The Chaplain’s Office Brown Bag Series will kick off its 2004-05 events with The Rev. John Patrick Colatch, Lafayette’s new director of religious life and College chaplain, who will lead a discussion on “Faith and the Academy” noon Friday at Interfaith Chapel, Hogg Hall.
The discussion will focus on “the role of one’s religious faith in the context of the academic community.” Lunch may be brought or purchased for $3; those on the College meal plan may use Flex. For more information, contact the Office of Religious Life at x5320.
An ordained minister in the United Methodist Church, Colatch assumed his new position July 1, following the resignation of The Rev. Gary R. Miller, who had served as College chaplain for 31 years.
“I am excited to build on an already strong religious life program at Lafayette,” Colatch says. “I am especially interested in further integrating the work of the Office of Religious Life into the overall social, service, and intellectual life of the college community. I welcome the opportunity to meet students, faculty, and staff as I begin my life here.”
Under Colatch, Allegheny’s religious life program was featured in the Templeton Foundation’s Guide to Colleges That Build Character in 1999. Colatch also was an instructor in Allegheny’s religious studies department. He designed and taught two courses, “Death and Dying in Western Culture” and “American Christianity and Social Justice: From Finney to King and Beyond.”
He served as campus pastor and executive director of the Wesley Foundation Campus Ministry at the University of Delaware (1986-90), then as chaplain at Ferrum College in Virginia (1990-94) before taking the post at Allegheny.
Prior to beginning his ministry in higher education, Colatch served two United Methodist Churches in western Pennsylvania and North Carolina as parish pastor from 1979-86 following his graduation from Duke Divinity School, where he earned a master of divinity degree with a concentration in pastoral care.
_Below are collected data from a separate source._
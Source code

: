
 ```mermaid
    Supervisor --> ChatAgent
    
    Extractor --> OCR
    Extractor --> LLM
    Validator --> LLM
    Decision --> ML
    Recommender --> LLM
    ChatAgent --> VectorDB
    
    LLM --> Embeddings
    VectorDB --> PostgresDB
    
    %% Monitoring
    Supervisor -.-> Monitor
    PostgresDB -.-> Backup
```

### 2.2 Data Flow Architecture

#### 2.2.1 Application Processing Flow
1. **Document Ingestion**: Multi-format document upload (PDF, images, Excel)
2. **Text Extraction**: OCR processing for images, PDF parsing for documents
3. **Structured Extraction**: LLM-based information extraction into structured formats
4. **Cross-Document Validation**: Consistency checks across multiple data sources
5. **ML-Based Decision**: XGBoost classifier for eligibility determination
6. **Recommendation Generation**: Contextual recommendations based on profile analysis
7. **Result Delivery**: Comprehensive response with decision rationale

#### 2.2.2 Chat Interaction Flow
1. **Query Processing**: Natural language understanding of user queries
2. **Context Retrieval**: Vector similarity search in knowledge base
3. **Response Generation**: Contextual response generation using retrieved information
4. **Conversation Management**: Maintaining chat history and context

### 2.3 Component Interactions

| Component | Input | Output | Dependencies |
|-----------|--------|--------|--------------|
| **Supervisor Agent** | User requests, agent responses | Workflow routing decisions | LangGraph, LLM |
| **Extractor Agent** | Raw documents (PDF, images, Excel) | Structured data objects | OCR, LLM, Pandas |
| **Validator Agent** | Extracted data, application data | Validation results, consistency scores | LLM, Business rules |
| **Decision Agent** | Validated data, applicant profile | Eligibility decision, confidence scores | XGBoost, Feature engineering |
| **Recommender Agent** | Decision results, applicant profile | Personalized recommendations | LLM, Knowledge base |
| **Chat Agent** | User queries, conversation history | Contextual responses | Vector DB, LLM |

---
Last year Colatch completed a doctor of ministry degree in transformative leadership from Colgate Rochester Crozer Divinity School, where he received a $20,000 James C. Baker Graduate Award for advance study from the United Methodist Church. His dissertation was titled “Welcoming the Stranger: Practices of Hospitality as a Prophetic Witness to Gay and Lesbian Persons in the United Methodist Church.”
In addition to Christianity and the concerns of the gay, lesbian, bisexual, and trans-gendered community, his research interests include issues related to end-of-life concerns, Christianity and the social order, social justice concerns, and religious identity in the midst of diversity.
In 1987 he earned a master of science in education degree in the field of pastoral counseling from Duquesne University. A native of Connellsville, Pa., he did his undergraduate work at West Virginia Wesleyan College, receiving a bachelor of arts degree with a major in Bible/religion and a minor in psychology in 1976.
Colatch is past president of the National Association of College and University Chaplains and currently serves as the association’s membership secretary. He is a member of the Methodist Federation for Social Action, American Academy of Religion, and executive board of the Western Pennsylvania Annual Conference Board of Ordained Ministry.
He and his wife, Connie, are the parents of a daughter, Carly, who is a junior at Allegheny College, and a son, Zachary, a first-year student at West Virginia Wesleyan College.
Colatch enjoys running, weight lifting, and biking, along with music and gardening.